**Your task:** In the entries below, find the line with "- Redis (optional for caching)" and the line with "2. Create a feature branch". Reproduce those two lines and every line between them exactly, and nothing more.

┌──

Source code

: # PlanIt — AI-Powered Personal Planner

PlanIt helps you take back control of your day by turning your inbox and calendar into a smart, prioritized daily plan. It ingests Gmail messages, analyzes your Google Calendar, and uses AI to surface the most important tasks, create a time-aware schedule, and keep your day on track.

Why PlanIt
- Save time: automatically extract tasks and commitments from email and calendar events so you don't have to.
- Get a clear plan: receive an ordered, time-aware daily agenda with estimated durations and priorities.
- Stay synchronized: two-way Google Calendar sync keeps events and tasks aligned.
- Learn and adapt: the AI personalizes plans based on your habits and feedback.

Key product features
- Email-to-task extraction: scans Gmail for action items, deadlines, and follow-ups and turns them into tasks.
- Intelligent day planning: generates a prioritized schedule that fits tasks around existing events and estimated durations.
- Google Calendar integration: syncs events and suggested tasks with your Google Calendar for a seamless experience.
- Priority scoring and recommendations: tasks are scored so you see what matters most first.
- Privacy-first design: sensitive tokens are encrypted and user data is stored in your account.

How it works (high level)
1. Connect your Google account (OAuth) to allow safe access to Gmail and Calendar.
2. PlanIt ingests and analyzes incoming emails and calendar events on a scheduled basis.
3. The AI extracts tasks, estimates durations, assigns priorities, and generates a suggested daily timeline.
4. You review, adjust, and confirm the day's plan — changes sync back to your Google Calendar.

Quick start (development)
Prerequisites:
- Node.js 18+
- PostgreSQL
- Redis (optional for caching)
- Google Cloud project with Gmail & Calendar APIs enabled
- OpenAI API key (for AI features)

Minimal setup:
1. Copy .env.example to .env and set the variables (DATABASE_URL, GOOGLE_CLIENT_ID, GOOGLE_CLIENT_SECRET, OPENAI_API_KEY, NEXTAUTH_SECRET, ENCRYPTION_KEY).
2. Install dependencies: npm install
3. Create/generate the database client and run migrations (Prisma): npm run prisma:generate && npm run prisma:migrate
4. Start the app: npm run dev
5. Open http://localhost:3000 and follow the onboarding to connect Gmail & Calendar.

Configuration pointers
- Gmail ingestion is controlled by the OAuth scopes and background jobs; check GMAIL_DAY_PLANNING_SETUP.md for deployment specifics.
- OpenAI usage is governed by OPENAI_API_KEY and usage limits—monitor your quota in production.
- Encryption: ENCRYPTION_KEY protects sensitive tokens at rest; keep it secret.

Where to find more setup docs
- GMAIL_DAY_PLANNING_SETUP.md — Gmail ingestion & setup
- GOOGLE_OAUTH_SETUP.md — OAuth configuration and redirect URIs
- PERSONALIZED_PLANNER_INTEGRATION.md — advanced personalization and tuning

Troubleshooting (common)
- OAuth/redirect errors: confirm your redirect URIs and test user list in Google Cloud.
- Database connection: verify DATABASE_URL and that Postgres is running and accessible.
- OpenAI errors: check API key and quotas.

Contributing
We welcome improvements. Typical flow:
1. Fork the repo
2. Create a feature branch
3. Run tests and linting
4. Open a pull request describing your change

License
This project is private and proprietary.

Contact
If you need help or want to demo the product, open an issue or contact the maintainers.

└──

**Task response:**
- Redis (optional for caching)
- Google Cloud project with Gmail & Calendar APIs enabled
- OpenAI API key (for AI features)

Minimal setup:
1. Copy .env.example to .env and set the variables (DATABASE_URL, GOOGLE_CLIENT_ID, GOOGLE_CLIENT_SECRET, OPENAI_API_KEY, NEXTAUTH_SECRET, ENCRYPTION_KEY).
2. Install dependencies: npm install
3. Create/generate the database client and run migrations (Prisma): npm run prisma:generate && npm run prisma:migrate
4. Start the app: npm run dev
5. Open http://localhost:3000 and follow the onboarding to connect Gmail & Calendar.

Configuration pointers
- Gmail ingestion is controlled by the OAuth scopes and background jobs; check GMAIL_DAY_PLANNING_SETUP.md for deployment specifics.
- OpenAI usage is governed by OPENAI_API_KEY and usage limits—monitor your quota in production.
- Encryption: ENCRYPTION_KEY protects sensitive tokens at rest; keep it secret.

Where to find more setup docs
- GMAIL_DAY_PLANNING_SETUP.md — Gmail ingestion & setup
- GOOGLE_OAUTH_SETUP.md — OAuth configuration and redirect URIs
- PERSONALIZED_PLANNER_INTEGRATION.md — advanced personalization and tuning

Troubleshooting (common)
- OAuth/redirect errors: confirm your redirect URIs and test user list in Google Cloud.
- Database connection: verify DATABASE_URL and that Postgres is running and accessible.
- OpenAI errors: check API key and quotas.

Contributing
We welcome improvements. Typical flow:
1. Fork the repo
2. Create a feature branch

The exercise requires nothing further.